• [REQUIRED WORK]
Copy each line of the data below in which the word "GetStdHandle" can be found.
(RECORDS PROVIDED)
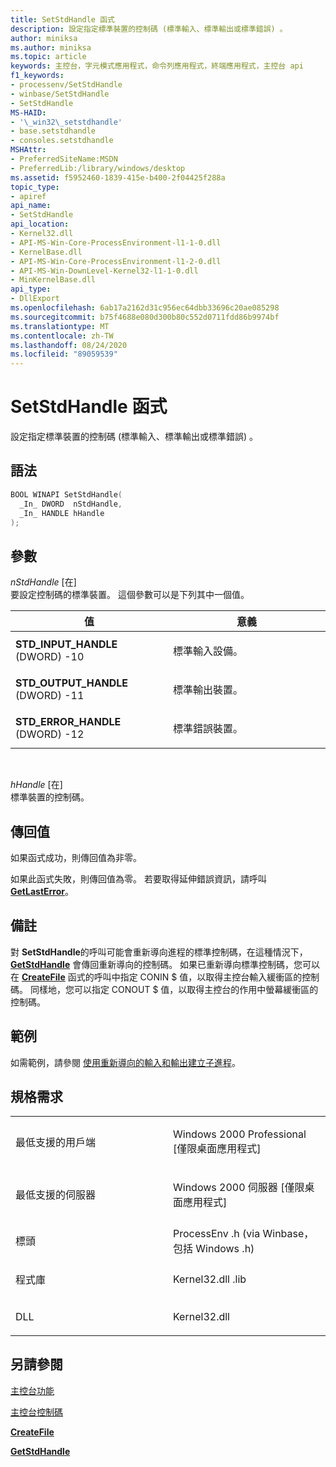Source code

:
 ```yaml
---
title: SetStdHandle 函式
description: 設定指定標準裝置的控制碼 (標準輸入、標準輸出或標準錯誤) 。
author: miniksa
ms.author: miniksa
ms.topic: article
keywords: 主控台，字元模式應用程式，命令列應用程式，終端應用程式，主控台 api
f1_keywords:
- processenv/SetStdHandle
- winbase/SetStdHandle
- SetStdHandle
MS-HAID:
- '\_win32\_setstdhandle'
- base.setstdhandle
- consoles.setstdhandle
MSHAttr:
- PreferredSiteName:MSDN
- PreferredLib:/library/windows/desktop
ms.assetid: f5952460-1839-415e-b400-2f04425f288a
topic_type:
- apiref
api_name:
- SetStdHandle
api_location:
- Kernel32.dll
- API-MS-Win-Core-ProcessEnvironment-l1-1-0.dll
- KernelBase.dll
- API-MS-Win-Core-ProcessEnvironment-l1-2-0.dll
- API-MS-Win-DownLevel-Kernel32-l1-1-0.dll
- MinKernelBase.dll
api_type:
- DllExport
ms.openlocfilehash: 6ab17a2162d31c956ec64dbb33696c20ae085298
ms.sourcegitcommit: b75f4688e080d300b80c552d0711fdd86b9974bf
ms.translationtype: MT
ms.contentlocale: zh-TW
ms.lasthandoff: 08/24/2020
ms.locfileid: "89059539"
---
```

# <a name="setstdhandle-function"></a>SetStdHandle 函式


設定指定標準裝置的控制碼 (標準輸入、標準輸出或標準錯誤) 。

<a name="syntax"></a>語法
------

```cpp
BOOL WINAPI SetStdHandle(
  _In_ DWORD  nStdHandle,
  _In_ HANDLE hHandle
);
```

<a name="parameters"></a>參數
----------

*nStdHandle* \[在\]  
要設定控制碼的標準裝置。 這個參數可以是下列其中一個值。

<table>
<colgroup>
<col width="50%" />
<col width="50%" />
</colgroup>
<thead>
<tr class="header">
<th>值</th>
<th>意義</th>
</tr>
</thead>
<tbody>
<tr class="odd">
<td><span id="STD_INPUT_HANDLE"></span><span id="std_input_handle"></span>
<strong>STD_INPUT_HANDLE</strong> (DWORD) -10</td>
<td><p>標準輸入設備。</p></td>
</tr>
<tr class="even">
<td><span id="STD_OUTPUT_HANDLE"></span><span id="std_output_handle"></span>
<strong>STD_OUTPUT_HANDLE</strong> (DWORD) -11</td>
<td><p>標準輸出裝置。</p></td>
</tr>
<tr class="odd">
<td><span id="STD_ERROR_HANDLE"></span><span id="std_error_handle"></span>
<strong>STD_ERROR_HANDLE</strong> (DWORD) -12</td>
<td><p>標準錯誤裝置。</p></td>
</tr>
</tbody>
</table>

 

*hHandle* \[在\]  
標準裝置的控制碼。

<a name="return-value"></a>傳回值
------------

如果函式成功，則傳回值為非零。

如果此函式失敗，則傳回值為零。 若要取得延伸錯誤資訊，請呼叫 [**GetLastError**](https://msdn.microsoft.com/library/windows/desktop/ms679360)。

<a name="remarks"></a>備註
-------

對 **SetStdHandle**的呼叫可能會重新導向進程的標準控制碼，在這種情況下， [**GetStdHandle**](getstdhandle.md) 會傳回重新導向的控制碼。 如果已重新導向標準控制碼，您可以在 [**CreateFile**](https://msdn.microsoft.com/library/windows/desktop/aa363858) 函式的呼叫中指定 CONIN $ 值，以取得主控台輸入緩衝區的控制碼。 同樣地，您可以指定 CONOUT $ 值，以取得主控台的作用中螢幕緩衝區的控制碼。

<a name="examples"></a>範例
--------

如需範例，請參閱 [使用重新導向的輸入和輸出建立子進程](https://msdn.microsoft.com/library/windows/desktop/ms682499)。

<a name="requirements"></a>規格需求
------------

<table>
<colgroup>
<col width="50%" />
<col width="50%" />
</colgroup>
<tbody>
<tr class="odd">
<td><p>最低支援的用戶端</p></td>
<td><p>Windows 2000 Professional [僅限桌面應用程式]</p></td>
</tr>
<tr class="even">
<td><p>最低支援的伺服器</p></td>
<td><p>Windows 2000 伺服器 [僅限桌面應用程式]</p></td>
</tr>
<tr class="odd">
<td><p>標頭</p></td>
<td>ProcessEnv .h (via Winbase，包括 Windows .h) </td>
</tr>
<tr class="even">
<td><p>程式庫</p></td>
<td>Kernel32.dll .lib</td>
</tr>
<tr class="odd">
<td><p>DLL</p></td>
<td>Kernel32.dll</td>
</tr>
<tr class="even">
</tr>
<tr class="odd">
</tr>
<tr class="even">
</tr>
</tbody>
</table>

## <a name="span-idsee_alsospansee-also"></a><span id="see_also"></span>另請參閱


[主控台功能](console-functions.md)

[主控台控制碼](console-handles.md)

[**CreateFile**](https://msdn.microsoft.com/library/windows/desktop/aa363858)

[**GetStdHandle**](getstdhandle.md)

 

 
(End RECORDS PROVIDED)
• [COMPLETED EXERCISE]
對 **SetStdHandle**的呼叫可能會重新導向進程的標準控制碼，在這種情況下， [**GetStdHandle**](getstdhandle.md) 會傳回重新導向的控制碼。 如果已重新導向標準控制碼，您可以在 [**CreateFile**](https://msdn.microsoft.com/library/windows/desktop/aa363858) 函式的呼叫中指定 CONIN $ 值，以取得主控台輸入緩衝區的控制碼。 同樣地，您可以指定 CONOUT $ 值，以取得主控台的作用中螢幕緩衝區的控制碼。
[**GetStdHandle**](getstdhandle.md)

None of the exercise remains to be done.